LESSON - The “Right Time” for Operational Business Intelligence?

By Lisa Dreyer, Director of Product Marketing, Sybase, Inc.

For many organizations, the business intelligence (BI) system enables power users and skilled business users to report on and analyze business data so that organizations can reduce costs and increase revenues. Many companies and government agencies routinely use a BI system for strategic and tactical decision making. Analysts look at what’s happened in the past, figure out why it’s happened, and make changes to future strategies.

What’s Changed?

An intensely competitive global climate is forcing organizations to react faster to changing business conditions and customer demands. Further, it’s requiring that the BI system drive and optimize critical operations—daily or intraday. This smarter use is what’s termed operational business intelligence or operational BI. The objective of operational BI is to make timelier business decisions; therefore, it has a close relationship to right-time BI.

Right-time BI is all about delivering the right information in the right format to the right people at the right time for decision-making purposes. Right-time BI optimizes (“right-sizes”) the time latency between when a business event occurs and when appropriate action is taken.

So, why are organizations now getting serious about achieving this goal? Organizations are under more careful—and public—scrutiny than ever before. The media and the competition are looking at new global compliance regulations as well as highly publicized business results: the wins... and the losses. Customer expectations are high; margins for error are shrinking; and tolerance for poor business intelligence is low.

The goal of operational BI is to close the gap between analytical applications and operational applications, creating a closed-loop process. Ideally, this brings the benefits of business intelligence to a broader population within an organization. People and processes in operational departments can now take advantage of the power of this tool. Business intelligence is no longer just for power users and analysts.

What Are the Requirements?

To achieve the competitive benefits of right-time BI (and ultimately operational BI), organizations need to select underlying technology that will support the basic requirements of the environment: speed, scalability, flexibility, low operating cost, and fast backup and recovery.

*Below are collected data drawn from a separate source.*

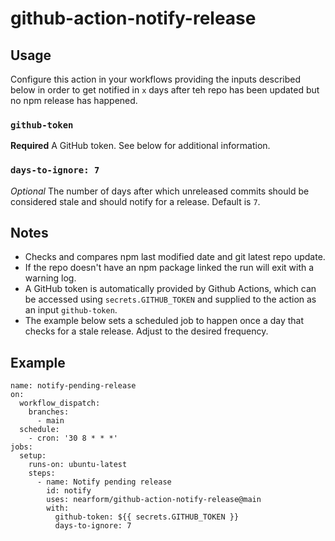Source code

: # github-action-notify-release

## Usage
Configure this action in your workflows providing the inputs described below in order to get notified in `x` days after teh repo has been updated but no npm release has happened.

### `github-token`
**Required** A GitHub token. See below for additional information.

### `days-to-ignore: 7`
_Optional_ The number of days after which unreleased commits should be considered stale and should notify for a release. Default is `7`.

## Notes
- Checks and compares npm last modified date and git latest repo update.
- If the repo doesn't have an npm package linked the run will exit with a warning log.
- A GitHub token is automatically provided by Github Actions, which can be accessed using `secrets.GITHUB_TOKEN` and supplied to the action as an input `github-token`.
- The example below sets a scheduled job to happen once a day that checks for a stale release. Adjust to the desired frequency.

## Example
```
name: notify-pending-release
on:
  workflow_dispatch:
    branches:
      - main
  schedule:
    - cron: '30 8 * * *'
jobs:
  setup:
    runs-on: ubuntu-latest
    steps:
      - name: Notify pending release
        id: notify
        uses: nearform/github-action-notify-release@main
        with:
          github-token: ${{ secrets.GITHUB_TOKEN }}
          days-to-ignore: 7
```
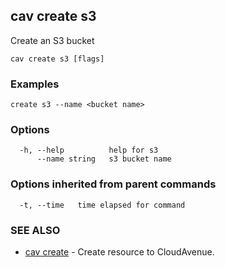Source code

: ## cav create s3

Create an S3 bucket

```
cav create s3 [flags]
```

### Examples

```
create s3 --name <bucket name>
```

### Options

```
  -h, --help          help for s3
      --name string   s3 bucket name
```

### Options inherited from parent commands

```
  -t, --time   time elapsed for command
```

### SEE ALSO

* [cav create](cav_create.md)	 - Create resource to CloudAvenue.


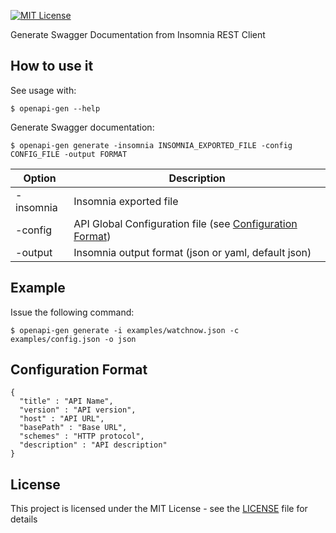 [![MIT License](http://img.shields.io/badge/license-MIT-blue.svg?style=flat)](LICENSE)

Generate Swagger Documentation from Insomnia REST Client

## How to use it

See usage with:

```
$ openapi-gen --help
```

Generate Swagger documentation:

```
$ openapi-gen generate -insomnia INSOMNIA_EXPORTED_FILE -config CONFIG_FILE -output FORMAT
```

| Option    | Description                                                                       |
| --------- | --------------------------------------------------------------------------------- |
| -insomnia | Insomnia exported file                                                            |
| -config   | API Global Configuration file (see [Configuration Format](#configuration-format)) |
| -output   | Insomnia output format (json or yaml, default json)                               |

## Example

Issue the following command:

```
$ openapi-gen generate -i examples/watchnow.json -c examples/config.json -o json
```

## Configuration Format

```
{
  "title" : "API Name",
  "version" : "API version",
  "host" : "API URL",
  "basePath" : "Base URL",
  "schemes" : "HTTP protocol",
  "description" : "API description"
}
```

## License

This project is licensed under the MIT License - see the [LICENSE](LICENSE) file for details
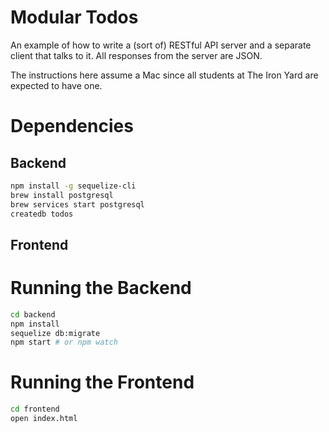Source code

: # Modular Todos

An example of how to write a (sort of) RESTful API server and a separate client
that talks to it. All responses from the server are JSON.

The instructions here assume a Mac since all students at The Iron Yard are
expected to have one.

# Dependencies
## Backend
```bash
npm install -g sequelize-cli
brew install postgresql
brew services start postgresql
createdb todos
```

## Frontend


# Running the Backend
```bash
cd backend
npm install
sequelize db:migrate
npm start # or npm watch
```

# Running the Frontend
```bash
cd frontend
open index.html
```
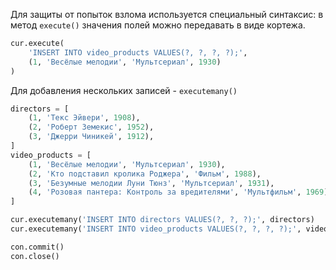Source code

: Для защиты от попыток взлома используется специальный синтаксис: в метод `execute()` значения полей можно передавать в виде кортежа.
```Python
cur.execute(
    'INSERT INTO video_products VALUES(?, ?, ?, ?);',
    (1, 'Весёлые мелодии', 'Мультсериал', 1930)
)
```

Для добавления нескольких записей - `executemany()`
```Python
directors = [
    (1, 'Текс Эйвери', 1908),
    (2, 'Роберт Земекис', 1952),
    (3, 'Джерри Чиникей', 1912),
]
video_products = [
    (1, 'Весёлые мелодии', 'Мультсериал', 1930),
    (2, 'Кто подставил кролика Роджера', 'Фильм', 1988),
    (3, 'Безумные мелодии Луни Тюнз', 'Мультсериал', 1931),
    (4, 'Розовая пантера: Контроль за вредителями', 'Мультфильм', 1969)
]

cur.executemany('INSERT INTO directors VALUES(?, ?, ?);', directors)
cur.executemany('INSERT INTO video_products VALUES(?, ?, ?, ?);', video_products)

con.commit()
con.close()
```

  • Speed—Operational BI systems must provide answers to ad hoc queries within “right-time” requirements. Applications may be on the Web, and are often customer-facing. Tolerance for analysis latency is measured in seconds and minutes, with no failed queries. Ultimately, to stay ahead of the game, companies need faster answers internally, in addition to faster customer services than their competition.
  • Scalability—Operational BI must be highly available to everyone involved in the key operations of daily business. The system must be able to incrementally scale to thousands of concurrent users and to terabytes of data, while maintaining query speeds of seconds or minutes.
  • Flexibility—Operational BI systems must support a variety of schemas, configurations, and queries to meet business needs. To optimize ROI, deployment must be fast and must be based on standard hardware and operating systems. For ease of integration, the system must be compatible with existing applications and tools. Remember, maintaining nonstandard platforms adds costs and complexity to the organization.
  • Low operating cost—Look for an analytics server, like Sybase IQ, that provides the price/performance to achieve your operational BI goals while reducing overall costs. This quotient encompasses reducing the costs of tuning, administration, support, and maintenance; reducing storage costs by compressing data; and using lower-cost platforms like Linux.
  • Fast backup and recovery—Operational BI systems are mission-critical to organizations. The cost of downtime to the business or government agency can be enormous, especially if the system hosts a customer-facing or Web-based service critical to business operations. Look for a system designed to support an efficient backup and recovery plan.
Conclusion—The “Right Time” for Operational BI Is Now

Strategic and tactical BI is well entrenched in most organizations, and the biggest growth area in BI over the next few years will be in operational BI. This type of BI promises significant business benefits and extends to a wide user audience. Make sure you are making technology decisions today that will support the needs of this next generation of BI.